Kinetic study of early regenerative effects of RGTA11, a heparan sulfate mimetic, in rat craniotomy defects

We previously reported that RGTA(R), a synthetic heparan sulfate mimetic, induces almost complete closure of craniotomy defects one month after surgery in adult rats. RGTA-treated wounds showed features suggesting unusual cell and matrix interactions reminiscent of developmental events. As healing success or failure is determined shortly after wounding, we examined early events in RGTA-treated wounds. Collagen plasters soaked in a solution of RGTA11 (1.5 mug per piece) or saline (control) were implanted in rat craniotomy defects. Seven control and seven treated rats were killed daily from days I to 7 after surgery. The lesions and adjacent tissues were sampled and processed for morphometry. A layer of type III collagen along the dura mater (DM) thickened up to day 5 in RGTA-treated wounds (p < 0.05 vs day 1), but became thinner in control wounds. Alkaline phosphatase-positive osteoprogenitor cells were detected on day I in this layer. Their number increased, and they migrated toward the mid-sagittal sinus and to connective tissue adjacent to the sinus, where they aggregated and differentiated into osteoblasts, forming bone nodules on day 6. These features were not seen in control wounds.

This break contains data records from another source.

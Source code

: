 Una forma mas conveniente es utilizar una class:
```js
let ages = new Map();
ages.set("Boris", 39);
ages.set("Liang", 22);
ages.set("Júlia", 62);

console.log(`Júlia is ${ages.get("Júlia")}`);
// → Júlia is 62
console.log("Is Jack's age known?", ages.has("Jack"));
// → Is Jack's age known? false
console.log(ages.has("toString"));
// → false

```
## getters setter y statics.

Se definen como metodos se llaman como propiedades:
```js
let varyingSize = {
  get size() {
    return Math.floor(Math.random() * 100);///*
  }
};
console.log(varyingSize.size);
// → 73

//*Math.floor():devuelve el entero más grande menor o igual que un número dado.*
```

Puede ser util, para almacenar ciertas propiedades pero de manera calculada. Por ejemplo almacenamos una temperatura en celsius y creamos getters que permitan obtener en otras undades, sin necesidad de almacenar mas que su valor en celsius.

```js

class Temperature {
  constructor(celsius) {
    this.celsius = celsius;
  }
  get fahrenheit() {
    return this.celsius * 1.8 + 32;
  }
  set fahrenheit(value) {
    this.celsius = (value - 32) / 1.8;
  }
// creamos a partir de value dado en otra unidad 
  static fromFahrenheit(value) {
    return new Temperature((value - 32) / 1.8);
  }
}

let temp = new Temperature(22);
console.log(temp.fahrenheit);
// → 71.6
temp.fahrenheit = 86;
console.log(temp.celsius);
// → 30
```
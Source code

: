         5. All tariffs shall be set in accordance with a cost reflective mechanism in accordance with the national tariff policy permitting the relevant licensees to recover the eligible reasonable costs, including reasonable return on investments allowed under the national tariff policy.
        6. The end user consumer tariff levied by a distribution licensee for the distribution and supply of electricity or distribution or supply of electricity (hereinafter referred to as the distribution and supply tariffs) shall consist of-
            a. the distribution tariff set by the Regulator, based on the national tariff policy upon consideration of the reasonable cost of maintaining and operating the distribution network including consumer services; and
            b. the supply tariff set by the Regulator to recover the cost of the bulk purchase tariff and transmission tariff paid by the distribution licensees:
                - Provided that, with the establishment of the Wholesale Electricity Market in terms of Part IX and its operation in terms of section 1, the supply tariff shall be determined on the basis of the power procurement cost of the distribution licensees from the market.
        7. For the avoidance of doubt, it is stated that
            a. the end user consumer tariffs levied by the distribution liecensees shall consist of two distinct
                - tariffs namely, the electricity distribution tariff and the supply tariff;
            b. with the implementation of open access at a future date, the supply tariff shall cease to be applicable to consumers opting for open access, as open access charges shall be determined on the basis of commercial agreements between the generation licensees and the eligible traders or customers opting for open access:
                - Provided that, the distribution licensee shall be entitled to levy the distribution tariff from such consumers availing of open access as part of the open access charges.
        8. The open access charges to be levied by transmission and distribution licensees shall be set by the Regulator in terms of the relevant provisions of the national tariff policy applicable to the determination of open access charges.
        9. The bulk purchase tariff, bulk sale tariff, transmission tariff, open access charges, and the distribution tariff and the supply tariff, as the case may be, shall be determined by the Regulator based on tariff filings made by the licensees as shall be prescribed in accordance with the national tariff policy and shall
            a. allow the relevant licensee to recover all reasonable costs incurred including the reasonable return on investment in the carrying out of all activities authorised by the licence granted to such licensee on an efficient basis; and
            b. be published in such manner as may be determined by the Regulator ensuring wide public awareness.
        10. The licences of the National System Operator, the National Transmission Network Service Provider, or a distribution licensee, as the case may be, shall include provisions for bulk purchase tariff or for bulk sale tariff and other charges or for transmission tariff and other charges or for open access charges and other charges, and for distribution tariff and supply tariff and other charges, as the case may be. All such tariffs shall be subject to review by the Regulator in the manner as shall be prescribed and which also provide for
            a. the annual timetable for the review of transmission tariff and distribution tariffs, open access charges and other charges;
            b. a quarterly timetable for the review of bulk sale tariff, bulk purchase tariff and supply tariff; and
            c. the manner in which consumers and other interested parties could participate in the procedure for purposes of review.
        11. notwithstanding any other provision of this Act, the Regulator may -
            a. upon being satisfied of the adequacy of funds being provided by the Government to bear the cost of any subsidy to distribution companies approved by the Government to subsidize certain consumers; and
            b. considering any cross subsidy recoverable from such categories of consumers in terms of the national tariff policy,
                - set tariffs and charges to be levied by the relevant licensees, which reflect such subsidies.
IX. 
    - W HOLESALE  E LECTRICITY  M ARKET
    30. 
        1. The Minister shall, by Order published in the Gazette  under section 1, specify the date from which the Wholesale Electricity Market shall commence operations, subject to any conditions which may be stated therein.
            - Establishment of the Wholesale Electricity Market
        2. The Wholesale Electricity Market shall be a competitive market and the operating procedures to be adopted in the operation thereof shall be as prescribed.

Angiogenesis was significantly enhanced in RGTA-treated wounds, especially near the sinus. In vitro, bovine bone endothelial (BBE) cell proliferation was inhibited by RGTA11 in a concentration-dependent manner. In contrast, RGTA I I strongly enhanced the effect of fibroblast growth factor-2 on BBE cell proliferation. These results show that RGTA 11, possibly by interacting with heparin-binding growth factors, elicits vascular reactions accompanying the recruitment of a large pool of committed osteoprogenitors from the DM. The DM and the sinus appear to be important centers of organization for craniotomy defect healing. RGTA probably creates an environment that starts a program of directing healing towards bone formation and defect closure.